Problem to work on ->
Set down the listing exactly as given, minus images.

Provided material ->
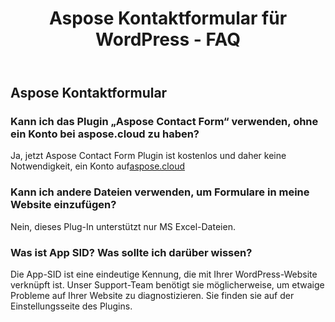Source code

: ﻿---
title: Aspose Kontaktformular für WordPress - FAQ
second_title: Aspose Contact Form Documen
type: docs
url: /de/aspose-contact-form-for-wordpress-faqs/
description: Aspose Kontaktformular unterstützt Excel zum Erstellen, Konvertieren, Zusammenführen, Teilen, Schützen, für interne Objektoperationen usw.
weight: 40
kwords: Excel, Office Cloud, REST API, Tabellenkalkulation, PDF, CSV, Json, Markdwon, Aspose Kontaktformular für WordPress - FAQs
---
## Aspose Kontaktformular
### Kann ich das Plugin „Aspose Contact Form“ verwenden, ohne ein Konto bei aspose.cloud zu haben?
 Ja, jetzt Aspose Contact Form Plugin ist kostenlos und daher keine Notwendigkeit, ein Konto auf[aspose.cloud](https://www.aspose.cloud/)
### Kann ich andere Dateien verwenden, um Formulare in meine Website einzufügen?
Nein, dieses Plug-In unterstützt nur MS Excel-Dateien.
### Was ist App SID? Was sollte ich darüber wissen?
Die App-SID ist eine eindeutige Kennung, die mit Ihrer WordPress-Website verknüpft ist. Unser Support-Team benötigt sie möglicherweise, um etwaige Probleme auf Ihrer Website zu diagnostizieren. Sie finden sie auf der Einstellungsseite des Plugins.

Response area ->
Source code

: ﻿---
title: Aspose Kontaktformular für WordPress - FAQ
second_title: Aspose Contact Form Documen
type: docs
url: /de/aspose-contact-form-for-wordpress-faqs/
description: Aspose Kontaktformular unterstützt Excel zum Erstellen, Konvertieren, Zusammenführen, Teilen, Schützen, für interne Objektoperationen usw.
weight: 40
kwords: Excel, Office Cloud, REST API, Tabellenkalkulation, PDF, CSV, Json, Markdwon, Aspose Kontaktformular für WordPress - FAQs
---
## Aspose Kontaktformular
### Kann ich das Plugin „Aspose Contact Form“ verwenden, ohne ein Konto bei aspose.cloud zu haben?
 Ja, jetzt Aspose Contact Form Plugin ist kostenlos und daher keine Notwendigkeit, ein Konto auf[aspose.cloud](https://www.aspose.cloud/)
### Kann ich andere Dateien verwenden, um Formulare in meine Website einzufügen?
Nein, dieses Plug-In unterstützt nur MS Excel-Dateien.
### Was ist App SID? Was sollte ich darüber wissen?
Die App-SID ist eine eindeutige Kennung, die mit Ihrer WordPress-Website verknüpft ist. Unser Support-Team benötigt sie möglicherweise, um etwaige Probleme auf Ihrer Website zu diagnostizieren. Sie finden sie auf der Einstellungsseite des Plugins.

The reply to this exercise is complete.